What you have to do: Give the total number of lines in the data below that include "appState", and nothing else.

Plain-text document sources
┌────────

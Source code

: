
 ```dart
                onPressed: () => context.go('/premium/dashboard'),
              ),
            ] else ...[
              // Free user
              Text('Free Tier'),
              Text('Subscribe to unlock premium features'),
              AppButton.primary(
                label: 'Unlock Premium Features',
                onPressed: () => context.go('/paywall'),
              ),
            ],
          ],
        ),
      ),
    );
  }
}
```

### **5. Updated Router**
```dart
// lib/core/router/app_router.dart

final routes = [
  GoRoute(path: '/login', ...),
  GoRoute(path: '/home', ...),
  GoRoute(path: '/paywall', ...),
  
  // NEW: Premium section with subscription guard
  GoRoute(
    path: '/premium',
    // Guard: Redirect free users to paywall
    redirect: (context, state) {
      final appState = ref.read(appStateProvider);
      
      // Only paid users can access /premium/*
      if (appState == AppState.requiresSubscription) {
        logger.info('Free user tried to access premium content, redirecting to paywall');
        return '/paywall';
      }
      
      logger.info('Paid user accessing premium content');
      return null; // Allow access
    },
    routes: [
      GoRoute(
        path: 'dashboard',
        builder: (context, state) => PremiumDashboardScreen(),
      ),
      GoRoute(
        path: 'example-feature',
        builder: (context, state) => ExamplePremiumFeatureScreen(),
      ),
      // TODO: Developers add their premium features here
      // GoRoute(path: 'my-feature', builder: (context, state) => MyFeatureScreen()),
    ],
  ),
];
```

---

└────────

Solved exercise: 2